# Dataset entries
■ ■ ■
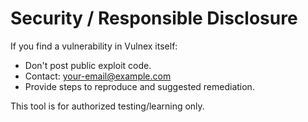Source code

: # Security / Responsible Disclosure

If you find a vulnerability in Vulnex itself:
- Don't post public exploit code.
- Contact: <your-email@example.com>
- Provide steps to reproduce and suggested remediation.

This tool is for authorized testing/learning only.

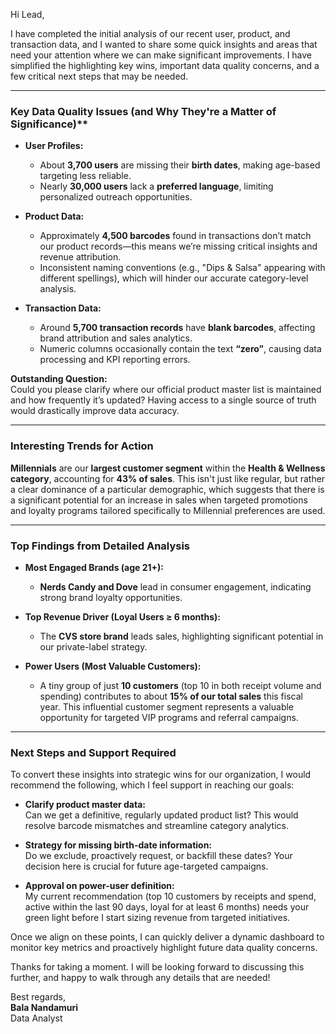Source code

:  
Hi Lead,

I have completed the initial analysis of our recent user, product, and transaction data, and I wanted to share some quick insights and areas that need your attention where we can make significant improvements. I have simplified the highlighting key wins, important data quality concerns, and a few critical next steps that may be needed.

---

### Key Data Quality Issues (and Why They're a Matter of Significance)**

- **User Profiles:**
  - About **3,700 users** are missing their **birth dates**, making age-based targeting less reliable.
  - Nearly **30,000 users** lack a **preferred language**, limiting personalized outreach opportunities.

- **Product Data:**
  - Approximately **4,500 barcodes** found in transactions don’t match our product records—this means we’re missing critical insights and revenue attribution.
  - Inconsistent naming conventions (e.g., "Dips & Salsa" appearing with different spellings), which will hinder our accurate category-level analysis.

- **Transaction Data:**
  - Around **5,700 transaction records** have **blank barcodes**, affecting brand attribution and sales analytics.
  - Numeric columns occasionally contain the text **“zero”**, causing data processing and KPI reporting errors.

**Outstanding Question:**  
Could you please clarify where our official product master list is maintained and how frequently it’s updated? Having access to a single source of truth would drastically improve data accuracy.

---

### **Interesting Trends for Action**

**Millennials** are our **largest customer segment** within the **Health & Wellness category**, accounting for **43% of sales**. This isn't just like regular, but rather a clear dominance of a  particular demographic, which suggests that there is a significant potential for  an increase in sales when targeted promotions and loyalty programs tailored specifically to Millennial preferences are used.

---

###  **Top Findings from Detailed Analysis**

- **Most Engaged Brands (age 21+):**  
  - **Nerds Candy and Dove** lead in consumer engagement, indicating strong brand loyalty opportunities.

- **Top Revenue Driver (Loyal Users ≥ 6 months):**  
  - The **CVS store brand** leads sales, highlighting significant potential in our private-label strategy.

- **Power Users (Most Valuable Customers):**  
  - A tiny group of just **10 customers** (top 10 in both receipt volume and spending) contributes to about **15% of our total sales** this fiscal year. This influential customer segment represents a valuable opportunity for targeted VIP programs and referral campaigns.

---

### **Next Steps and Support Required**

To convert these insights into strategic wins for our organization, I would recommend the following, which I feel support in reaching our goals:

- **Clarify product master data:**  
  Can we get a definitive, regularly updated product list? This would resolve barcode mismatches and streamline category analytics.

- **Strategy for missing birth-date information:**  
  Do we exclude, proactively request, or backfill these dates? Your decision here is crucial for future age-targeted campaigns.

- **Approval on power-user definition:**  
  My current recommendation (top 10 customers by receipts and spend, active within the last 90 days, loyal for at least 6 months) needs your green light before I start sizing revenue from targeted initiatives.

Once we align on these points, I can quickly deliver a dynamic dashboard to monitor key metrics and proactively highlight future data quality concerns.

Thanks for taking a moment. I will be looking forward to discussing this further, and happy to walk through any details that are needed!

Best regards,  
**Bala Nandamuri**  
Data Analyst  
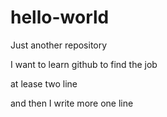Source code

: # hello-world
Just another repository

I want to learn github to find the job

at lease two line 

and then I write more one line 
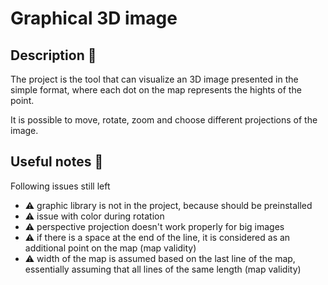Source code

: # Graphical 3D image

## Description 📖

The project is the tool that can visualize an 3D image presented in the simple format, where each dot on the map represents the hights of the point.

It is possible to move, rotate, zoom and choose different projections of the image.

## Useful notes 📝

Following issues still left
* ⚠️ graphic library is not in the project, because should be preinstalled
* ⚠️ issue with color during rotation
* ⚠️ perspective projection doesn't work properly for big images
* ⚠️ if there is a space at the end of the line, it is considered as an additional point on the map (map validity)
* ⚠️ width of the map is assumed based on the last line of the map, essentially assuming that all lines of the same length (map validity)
■ ■ ■
# WORK REQUIRED
For every line above that has "records" in it, copy the line.

# EXPECTED ANSWER
  - Approximately **4,500 barcodes** found in transactions don’t match our product records—this means we’re missing critical insights and revenue attribution.
  - Around **5,700 transaction records** have **blank barcodes**, affecting brand attribution and sales analytics.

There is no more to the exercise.